Example Dashboards Deployment

View as Markdown

These Helm charts are provided as examples only and are not intended for production use.

The nvcf-observability-reference-stack and nvcf-example-dashboards Helm charts are designed to help users understand useful metrics, logs, and traces, and to serve as inspiration for creating custom dashboards tailored to their observability needs.

Important limitations:

  • No security hardening
  • No SSL/TLS encryption
  • No authentication or authorization
  • No support for production workloads
  • Not supported by NVIDIA for uses beyond example and reference purposes

For production deployments, users should integrate with their own observability infrastructure following the guidance in self-hosted-observability.

Overview

This guide provides step-by-step instructions for deploying the NVCF observability reference stack and example dashboards in a local or development environment. These example components demonstrate how to collect and visualize metrics, logs, and traces from a self-hosted NVCF deployment.
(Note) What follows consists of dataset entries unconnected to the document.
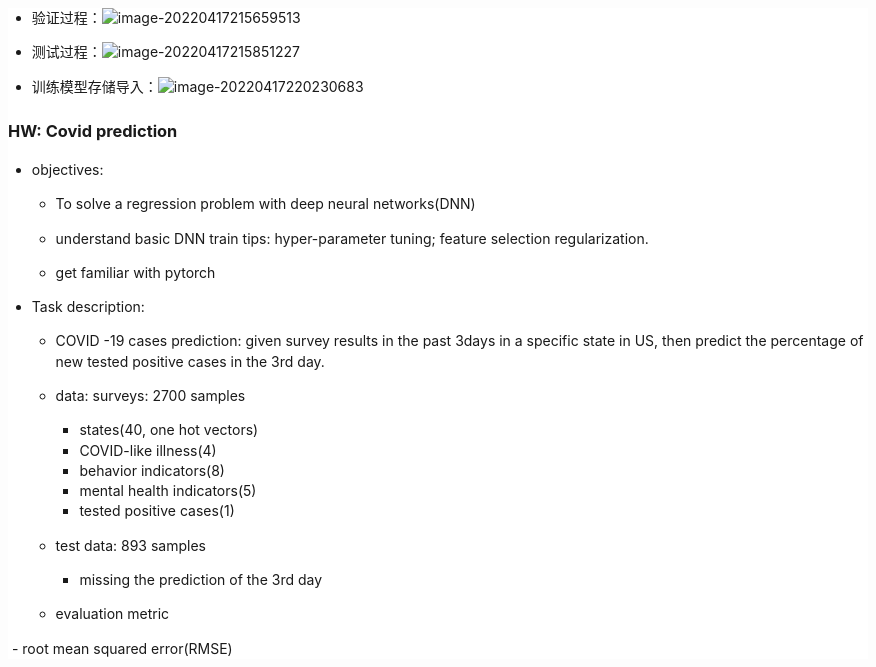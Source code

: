 - 验证过程：![image-20220417215659513](C:\Users\yangqi\AppData\Roaming\Typora\typora-user-images\image-20220417215659513.png)

- 测试过程：![image-20220417215851227](C:\Users\yangqi\AppData\Roaming\Typora\typora-user-images\image-20220417215851227.png)

- 训练模型存储导入：![image-20220417220230683](C:\Users\yangqi\AppData\Roaming\Typora\typora-user-images\image-20220417220230683.png)

### HW: Covid prediction

- objectives: 

  - To solve a regression problem with deep neural networks(DNN)

  - understand basic DNN train tips: hyper-parameter tuning; feature selection regularization.

  - get familiar with pytorch

- Task description:
  - COVID -19 cases prediction: given survey results in the past 3days in a specific state in US, then predict the percentage of new tested positive cases in the 3rd day.
  - data: surveys: 2700 samples
    - states(40, one hot vectors)
    - COVID-like illness(4)
    - behavior indicators(8)
    - mental health indicators(5)
    - tested positive cases(1)
  
   - test data: 893 samples
     - missing the prediction of the 3rd day

	- evaluation metric

​	- root mean squared error(RMSE)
The example stack includes:

  • nvcf-observability-reference-stack: A reference implementation of an observability backend (Prometheus, Grafana, Loki, Tempo, and OpenTelemetry Collector)
  • nvcf-example-dashboards: Pre-configured Grafana dashboards showing key NVCF control-plane metrics

Prerequisites

Before deploying the example dashboards, you need:

  1. A Kubernetes cluster
  2. Self-hosted NVCF control-plane deployed and running
  3. helm CLI installed
  4. kubectl configured to access your cluster

To view traces in the example stack, the control-plane must be deployed with tracing enabled and configured to send OTLP traces to the observability collector. See Tracing Configuration for the required Helm overrides under global.observability.tracing (e.g., enabled, collectorEndpoint, collectorPort, collectorProtocol).

Enabling tracing after initial deployment

If observability was not configured during the initial self-hosted NVCF cluster deployment (i.e., global.observability.tracing.enabled was set to false), you can enable tracing later so that the control-plane sends OTLP traces to the deployed observability collector. Use the following steps.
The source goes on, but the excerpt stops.